2011-03-20

Stratagème n° 03 : tuer avec une épée d’emprunt

Au sujet de l’ennemi, nul doute ne subsiste, mais quant à l’allié… il est moins sûr. Que l’on manœuvre celui-ci pour qu’il nous débarrasse de celui-là et que soi-même l’on ne s’en mêle pas.
Le Yijing dit : celui qui commande se renforce au détriment de celui qui obéit.

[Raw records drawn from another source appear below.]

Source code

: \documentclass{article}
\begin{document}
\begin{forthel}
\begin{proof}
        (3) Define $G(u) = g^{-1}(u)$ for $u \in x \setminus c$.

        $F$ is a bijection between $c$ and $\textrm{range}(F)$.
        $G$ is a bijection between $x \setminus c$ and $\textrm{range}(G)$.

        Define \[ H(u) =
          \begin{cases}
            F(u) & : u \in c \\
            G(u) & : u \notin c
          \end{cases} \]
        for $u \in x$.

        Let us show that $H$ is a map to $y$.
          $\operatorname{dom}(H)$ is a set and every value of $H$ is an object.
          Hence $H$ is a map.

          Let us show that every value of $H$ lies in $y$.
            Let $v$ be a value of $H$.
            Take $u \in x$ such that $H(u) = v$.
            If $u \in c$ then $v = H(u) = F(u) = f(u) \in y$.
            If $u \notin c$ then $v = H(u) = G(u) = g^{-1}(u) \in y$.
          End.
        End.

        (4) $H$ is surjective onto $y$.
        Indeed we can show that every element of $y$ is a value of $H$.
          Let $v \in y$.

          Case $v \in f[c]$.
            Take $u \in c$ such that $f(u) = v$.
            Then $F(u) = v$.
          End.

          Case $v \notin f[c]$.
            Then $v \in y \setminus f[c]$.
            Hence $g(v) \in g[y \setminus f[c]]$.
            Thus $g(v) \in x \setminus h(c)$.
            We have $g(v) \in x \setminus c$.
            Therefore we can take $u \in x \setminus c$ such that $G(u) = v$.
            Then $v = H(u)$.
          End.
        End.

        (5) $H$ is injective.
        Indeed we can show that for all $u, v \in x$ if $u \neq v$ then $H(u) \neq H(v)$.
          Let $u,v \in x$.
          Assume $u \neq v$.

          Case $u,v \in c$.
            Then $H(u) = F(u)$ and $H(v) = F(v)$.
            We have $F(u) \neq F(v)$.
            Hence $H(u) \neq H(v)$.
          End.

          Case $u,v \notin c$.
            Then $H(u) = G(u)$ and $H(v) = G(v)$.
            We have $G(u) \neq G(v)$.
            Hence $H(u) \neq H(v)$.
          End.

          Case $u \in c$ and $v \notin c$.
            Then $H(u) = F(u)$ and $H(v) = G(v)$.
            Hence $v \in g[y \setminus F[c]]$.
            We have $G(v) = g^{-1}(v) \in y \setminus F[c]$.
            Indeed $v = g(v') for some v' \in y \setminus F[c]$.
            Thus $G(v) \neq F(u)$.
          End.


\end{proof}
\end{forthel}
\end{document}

Faire faire à l’ennemi ce que je souhaite accomplir moi-même, voilà ce qui s’appelle lui emprunter sa force. Convaincre l’ennemi de se débarrasser de celui que je souhaite éliminer, voilà lui emprunter sa lame. Lui dérober ses biens, voilà qui est l’obliger à me financer. Piller ses réserves, voilà lui emprunter son matériel. Exciter ses dissensions internes, voilà lui emprunter ses généraux. Prendre ses tactiques et les utiliser, se servir de ses plans et les retourner contre lui, voilà ce qui s’appelle s’approprier sa stratégie. Ce que l’on ne saurait soi-même exécuter sans peine, il faut le faire exécuter par quelqu’un d’autre. Il n’est pas nécessaire d’en être l’auteur, l’essentiel est d’en recueillir le profit. Je puis même me servir d’un ennemi pour faire mes emprunts à un autre, en empruntant les emprunts qu’il a faits à l’autre. Faire en sorte que, sans le savoir, il emprunte pour moi ou même que, tout en le sachant, il ne puisse faire autrement.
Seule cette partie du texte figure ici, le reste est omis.